Yu was fantastic on Friday and even though Scheppers got roughed up in the fourth on Saturday, he did give his team a chance and kept them in it and a lot of times that’s all you can ask for. On Sunday the Rangers needed a win in a bad, bad way. It wasn’t a must win and this time of year should never be labeled as a must win, but this team didn’t need to lose a series to the Astros. You just get the feeling that the local media and fans are itching to jump ship and abandon the 2014 season because of the myriad of injuries and the slow start by Prince among other concerns. Losing an early season series to the Astros may have been all it took to ignite panic among the fan base.

What was the key to Perez and his fantastic start on Sunday?  Plain and simple his start boiled down to three pitches. He spotted two pitches and got a little luck on a third one. Yes, THREE pitches was the difference in this game, which saw a total of 119 thrown between Perez and Ogando.

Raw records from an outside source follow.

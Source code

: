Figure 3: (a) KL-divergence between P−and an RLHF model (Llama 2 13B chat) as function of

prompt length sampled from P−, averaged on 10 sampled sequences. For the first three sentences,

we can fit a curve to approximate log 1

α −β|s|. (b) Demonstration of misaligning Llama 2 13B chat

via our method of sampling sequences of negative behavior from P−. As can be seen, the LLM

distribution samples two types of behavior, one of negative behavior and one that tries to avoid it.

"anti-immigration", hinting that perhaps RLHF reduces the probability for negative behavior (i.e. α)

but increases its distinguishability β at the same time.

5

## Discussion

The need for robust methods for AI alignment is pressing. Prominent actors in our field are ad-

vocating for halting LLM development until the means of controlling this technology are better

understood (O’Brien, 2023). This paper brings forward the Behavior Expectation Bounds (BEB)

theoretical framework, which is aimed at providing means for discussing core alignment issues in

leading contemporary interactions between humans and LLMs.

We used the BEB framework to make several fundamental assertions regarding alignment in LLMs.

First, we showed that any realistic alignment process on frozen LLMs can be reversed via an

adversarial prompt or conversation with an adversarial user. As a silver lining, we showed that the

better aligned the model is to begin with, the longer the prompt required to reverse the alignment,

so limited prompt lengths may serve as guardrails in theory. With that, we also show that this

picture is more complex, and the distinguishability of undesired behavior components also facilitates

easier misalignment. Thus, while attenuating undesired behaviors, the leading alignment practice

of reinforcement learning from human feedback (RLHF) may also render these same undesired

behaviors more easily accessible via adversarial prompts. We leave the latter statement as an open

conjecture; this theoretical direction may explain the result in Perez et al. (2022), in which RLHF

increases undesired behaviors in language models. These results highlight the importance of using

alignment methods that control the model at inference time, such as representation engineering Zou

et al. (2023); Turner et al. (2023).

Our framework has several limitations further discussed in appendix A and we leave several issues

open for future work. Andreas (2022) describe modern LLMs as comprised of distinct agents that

In the bottom of the fifth inning, the Rangers went down 1,2,3 and it only took Hoberoltzer 12 pitches to set them down in order. Often times after a quick inning like that late in a scoreless game, momentum can swing quickly or at the very least take the air out of a team from time to time. It was imperative that Martin Perez came out in the sixth and reestablished himself and regained some momentum for the Rangers. Unfortunately, Corporan singled to start the inning and for the first time all game it felt like things were about to slip away. After throwing ball one, Perez tried to throw a sinker down and away to Villar (who appeared to be slashing on the play) and missed his spot up and away. Perez got a little lucky as Villar rolled over and hit into a 4-3-6 double play. Momentum was back in the Rangers favor and two pitches later they would come back to the plate and take the lead for the first time.

The second pitch that won this game came just one inning later after the Rangers had scored their first and only run of the day to lead 1-0. Jose Altuve led off the inning with an infield single and once again it felt like one run may not be enough on this stormy Sunday afternoon. After Jesus Guzman fouled off several pitches, Perez threw a beautiful changeup (location seen in the chart below) to induce another gigantic double play and quickly shifting momentum right back to the Rangers. As you can tell by the location of the pitch below, Perez threw the perfect groundball pitch at a crucial time to get out of a tight spot.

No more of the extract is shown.